Wednesday, November 17, 2010

time and making time

time, as we know it, is a finite thing. there are 24 hours in a day, 60 minutes in an hour, 60 seconds in a minute, and so on and so forth.

how many times have we said "there just isn't enough time!" with arms thrown up in defeat? how many times have we shaken our heads saying "there's too much to do and not enough time to do it?" how many times have we said "i was supposed to _____________ (fill in the blank) but i ran out of time."?

and so it goes. also known as another facebook post.

still on the self-adulation phase.

posted a  status message that said tinabee "is sure there's a billy joel or sting song to describe how she feels this morning."

somebody suggested "shameless" and i said that's for another phase of my life. well, here it is:

Tuesday, November 16, 2010

tinabee and on and on and on

so let's just say it's about time i had me time.

if you look at the sidebar it's a collection of slogans with the important words replaced with tinabee. (if you want to try it too check out the link at the bottom of the "me" part of the sidebar).

i posted that on facebook after being tagged and one reader said the title should be the tinabee effect. so... that's my new blog title. :)

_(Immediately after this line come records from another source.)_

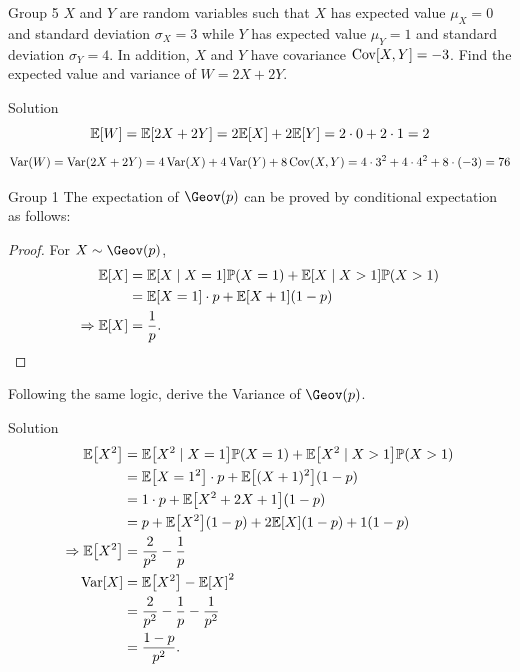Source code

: \documentclass{article}
\begin{document}
\begin{problem}
    {Group 5}
    $X$ and $Y$ are random variables such that $X$ has expected value $\mu_X = 0$ and standard deviation $\sigma_X = 3$ while $Y$ has expected value $\mu_Y = 1$ and standard deviation $\sigma_Y = 4$. In addition, $X$ and $Y$ have covariance $\mathop{\mathrm{Cov}}\nolimits[X, Y] = -3$. Find the expected value and variance of $W = 2X+2Y$.
\end{problem}

\begin{solution}
    {Solution}
    \[
        \E{W} = \E{2X+2Y} = 2\E{X}+2\E{Y} = 2\cdot 0+2\cdot 1 = 2
    \]
    \[
        \mathop{\mathrm{Var}}\nolimits(W) = \mathop{\mathrm{Var}}\nolimits(2X+2Y) = 4\mathop{\mathrm{Var}}\nolimits(X)+4\mathop{\mathrm{Var}}\nolimits(Y)+8\mathop{\mathrm{Cov}}\nolimits(X,Y) = 4\cdot 3^2+4\cdot 4^2+8\cdot (-3) = 76
    \]
\end{solution}
\begin{problem}
    {Group 1}
    The expectation of $\Geov(p)$ can be proved by conditional expectation as follows:
    \begin{proof}
        For $X\sim\Geov(p)$,
        \begin{align*}
            \E{X}
            &= \condE{X}{X=1}\P{X=1}+\condE{X}{X>1}\P{X>1}\\
            &= \E{X=1}\cdot p + \E{X+1}(1-p)\\
            \Rightarrow
            \E{X} &= \frac{1}{p}.
        \end{align*}
    \end{proof}
    Following the same logic, derive the Variance of $\Geov(p)$.
\end{problem}

\begin{solution}
    {Solution}
    \begin{align*}
        \E{X^2}
        &= \condE{X^2}{X=1}\P{X=1}+\condE{X^2}{X>1}\P{X>1}\\
        &= \E{X=1^2}\cdot p + \E{(X+1)^2}(1-p)\\
        &= 1\cdot p + \E{X^2+2X+1}(1-p)\\
        &= p + \E{X^2}(1-p)+2\E{X}(1-p)+1(1-p)\\
        \Rightarrow
        \E{X^2}
        &= \frac{2}{p^2}-\frac{1}{p}\\
        \Var[X]
        &= \E{X^2}-\E{X}^2 \\
        &= \frac{2}{p^2}-\frac{1}{p}-\frac{1}{p^2} \\
        &= \frac{1-p}{p^2}.
    \end{align*}
\end{solution}
\end{document}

call me vain, narcissistic, egoistic, and all that. it's my blog, and well, one of the few things i can really call my own.

first thing i did after i had decided on the name of my blog was look up tinabee in urban dictionary.

revamp

i've had this blog for almost 8 years, and over the years i have blogged less and less. i blogged so little i had to make it part of my new year's resolution to blog more this year.

apparently, i have not kept that part of my new year's resolution, as i have had exactly 7 posts to date.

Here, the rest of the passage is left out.